I recently participated in the annual Fourth of July Piedmont National Wildlife Refuge/Rum Creek Wildlife Management Area Butterfly Count. Some 64 different species of butterflies were seen during the survey. Out of the kaleidoscope of species seen by the 18 volunteers taking part in the count, the butterfly spotted most often was the pearl crescent.
Seeing the name of the pearl crescent atop this list came as no surprise. The pearl crescent is one of the most common butterflies seen throughout the state. The success of this medium-small butterfly (1.25-1.60″) is closely linked to the fact it is a generalist. By that I mean it prospers in a wide variety of habitats including forest edges, fields, roadsides, clearcuts, and open woodlands. In addition, this butterfly does well in both urban and rural habitats. As such, chances are excellent that the pearl crescent might very well be one of the most abundant butterflies in your backyard too.
I usually see my first pearl crescent in my backyard in late March. However, depending upon where you live in the state, you might see one as early as February. Once you spot your first pearl crescent in the spring, you could easily see them into November.

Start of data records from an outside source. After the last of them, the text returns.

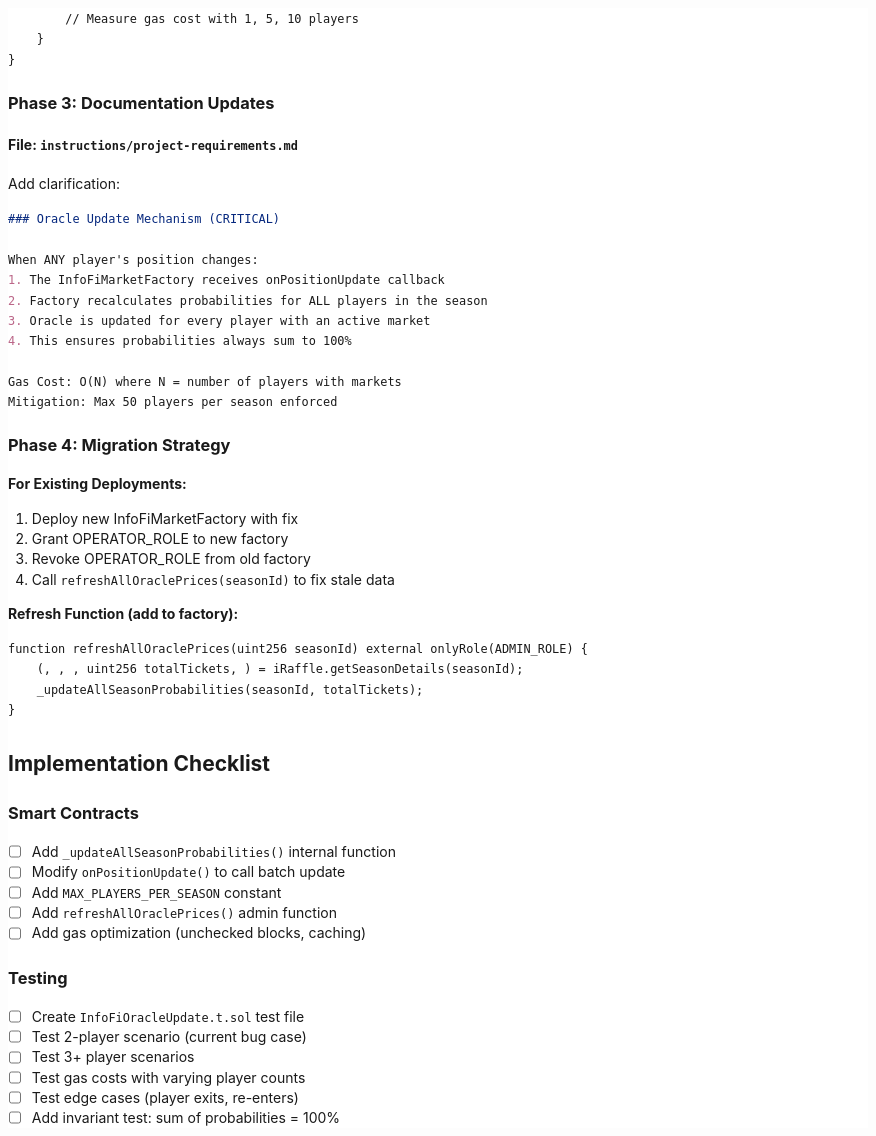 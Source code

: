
 ```solidity
        // Measure gas cost with 1, 5, 10 players
    }
}
```

### Phase 3: Documentation Updates

#### File: `instructions/project-requirements.md`

Add clarification:
```markdown
### Oracle Update Mechanism (CRITICAL)

When ANY player's position changes:
1. The InfoFiMarketFactory receives onPositionUpdate callback
2. Factory recalculates probabilities for ALL players in the season
3. Oracle is updated for every player with an active market
4. This ensures probabilities always sum to 100%

Gas Cost: O(N) where N = number of players with markets
Mitigation: Max 50 players per season enforced
```

### Phase 4: Migration Strategy

**For Existing Deployments:**

1. Deploy new InfoFiMarketFactory with fix
2. Grant OPERATOR_ROLE to new factory
3. Revoke OPERATOR_ROLE from old factory
4. Call `refreshAllOraclePrices(seasonId)` to fix stale data

**Refresh Function (add to factory):**
```solidity
function refreshAllOraclePrices(uint256 seasonId) external onlyRole(ADMIN_ROLE) {
    (, , , uint256 totalTickets, ) = iRaffle.getSeasonDetails(seasonId);
    _updateAllSeasonProbabilities(seasonId, totalTickets);
}
```

## Implementation Checklist

### Smart Contracts
- [ ] Add `_updateAllSeasonProbabilities()` internal function
- [ ] Modify `onPositionUpdate()` to call batch update
- [ ] Add `MAX_PLAYERS_PER_SEASON` constant
- [ ] Add `refreshAllOraclePrices()` admin function
- [ ] Add gas optimization (unchecked blocks, caching)

### Testing
- [ ] Create `InfoFiOracleUpdate.t.sol` test file
- [ ] Test 2-player scenario (current bug case)
- [ ] Test 3+ player scenarios
- [ ] Test gas costs with varying player counts
- [ ] Test edge cases (player exits, re-enters)
- [ ] Add invariant test: sum of probabilities = 100%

The pearl crescent will nectar on a variety of plants. In my backyard, I often see it nectaring on black-eyed susan blossoms. In fact, it seems to feed there more often on these stunnng yellow blooms than other butterflies.
In your backyard, male pearl crescents can often be seen flying about looking for females. You will also see pearl crescents perched on leaves or the tips of stems with their wings outstretched basking in the sun.
One of the things I always look for when I first spot a pearl crescent-sized butterfly from a distance is whether the butterfly is repeatedly opening and closing its wings. If I see this behavior, invariably the butterfly proves to be a pearl crescent.
Asters serve as the pearl crescent’s host plant.